Figure 1.

Activation of RTKs and downstream signaling cascades. (a) Growth factors bind to receptor tyrosine kinases (RTKs) to induce receptor dimerization, followed by autophosphorylation of key tyrosine (Tyr) residues (red circles) located within its cytoplasmic domain. In turn, these phosphorylated Tyr residues serve as docking sites for associating proteins to activate a number of downstream signaling cascades. Two such pathways, Ras/ERK and PI3K/AKT, are shown here for simplicity. Ligand-receptor interactions also trigger the assembly and activation of NADPH oxidase (Nox) complexes, followed by subsequent production of H₂O₂ through spontaneous dismutation or action of superoxide dismutase (SOD). Once formed, endogenous H₂O₂ may pass through specific aquaporin (AQP) channels and/or diffuse across the membrane to reach the intracellular cytosol. Transient increases in H₂O₂ lead to the oxidation of localized redox targets. (b) Unlike other RTKs, insulin receptor kinase (IRK) exists as a heterotetrameric receptor composed of two extracellular α subunits and two transmembrane β subunits.

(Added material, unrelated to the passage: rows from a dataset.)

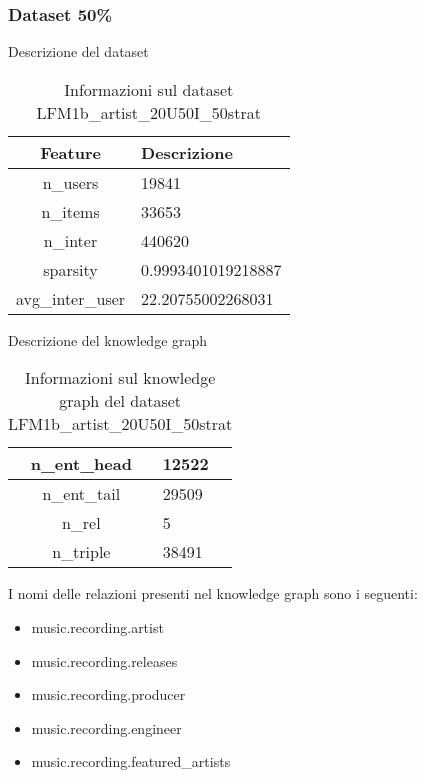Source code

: \subsubsection{Dataset 50\%}

Descrizione del dataset
\begin{table}[H]
    \centering
    \footnotesize
    \begin{tabularx}{\textwidth}{|c|X|}
        \hline
        \textbf{Feature} & \textbf{Descrizione} \\
        \hline
        n\_users & 19841 \\
        \hline
        n\_items & 33653 \\
        \hline
        n\_inter & 440620 \\
        \hline
        sparsity &  0.9993401019218887 \\
        \hline
        avg\_inter\_user & 22.20755002268031 \\
        \hline
    \end{tabularx}
    \caption{Informazioni sul dataset LFM1b\_artist\_20U50I\_50strat}
    \label{tab:dataset_info}
\end{table}


\noindent Descrizione del knowledge graph
\begin{table}[H]
    \centering
    \footnotesize
    \begin{tabularx}{\textwidth}{|c|X|}
        \hline
        n\_ent\_head & 12522 \\
        \hline
        n\_ent\_tail & 29509 \\
        \hline
        n\_rel & 5 \\
        \hline
        n\_triple & 38491 \\
        \hline
    \end{tabularx}
    \caption{Informazioni sul knowledge graph del dataset LFM1b\_artist\_20U50I\_50strat}
    \label{tab:dataset_info}
\end{table}

\noindent I nomi delle relazioni presenti nel knowledge graph sono i seguenti:
\begin{itemize}
    \item music.recording.artist
    \item music.recording.releases
    \item music.recording.producer
    \item music.recording.engineer
    \item music.recording.featured\_artists
\end{itemize}



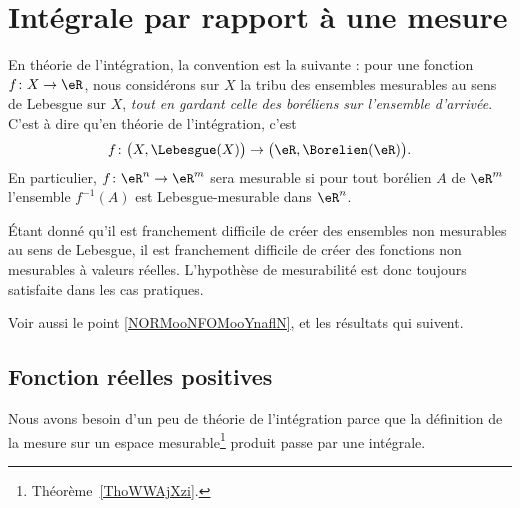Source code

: 
\section{Intégrale par rapport à une mesure}

\begin{normaltext}      \label{NORMooFZEDooIxSgLe}
    En théorie de l'intégration, la convention est la suivante : pour une fonction \( f\colon X\to \eR\), nous considérons sur \( X\) la tribu des ensembles mesurables au sens de Lebesgue sur \( X\), \emph{tout en gardant celle des boréliens sur l'ensemble d'arrivée}. C'est à dire qu'en théorie de l'intégration, c'est
    \begin{equation}
        f\colon \big( X,\Lebesgue(X) \big)\to \big( \eR,\Borelien(\eR) \big).
    \end{equation}
    En particulier, \( f\colon \eR^n\to \eR^m\) sera mesurable si pour tout borélien \( A\) de \( \eR^m\) l'ensemble \( f^{-1}(A)\) est Lebesgue-mesurable dans \( \eR^n\).

    Étant donné qu'il est franchement difficile de créer des ensembles non mesurables au sens de Lebesgue, il est franchement difficile de créer des fonctions non mesurables à valeurs réelles. L'hypothèse de mesurabilité est donc toujours satisfaite dans les cas pratiques.

    Voir aussi le point \ref{NORMooNFOMooYnaflN}, et les résultats qui suivent.
\end{normaltext}

\subsection{Fonction réelles positives}

Nous avons besoin d'un peu de théorie de l'intégration parce que la définition de la mesure sur un espace mesurable\footnote{Théorème~\ref{ThoWWAjXzi}.} produit passe par une intégrale.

Binding of insulin to IRK α subunits induces a conformational change in its quaternary structure to enable ATP binding, receptor autophosphorylation, and production of Nox-derived H₂O₂. Once activated, IRK recruits members of the insulin receptor substrate (IRS) protein family to initiate glucose metabolism through the PI3K/AKT pathway. Insulin signaling also has mitogenic effects that are mediated through Ras/ERK.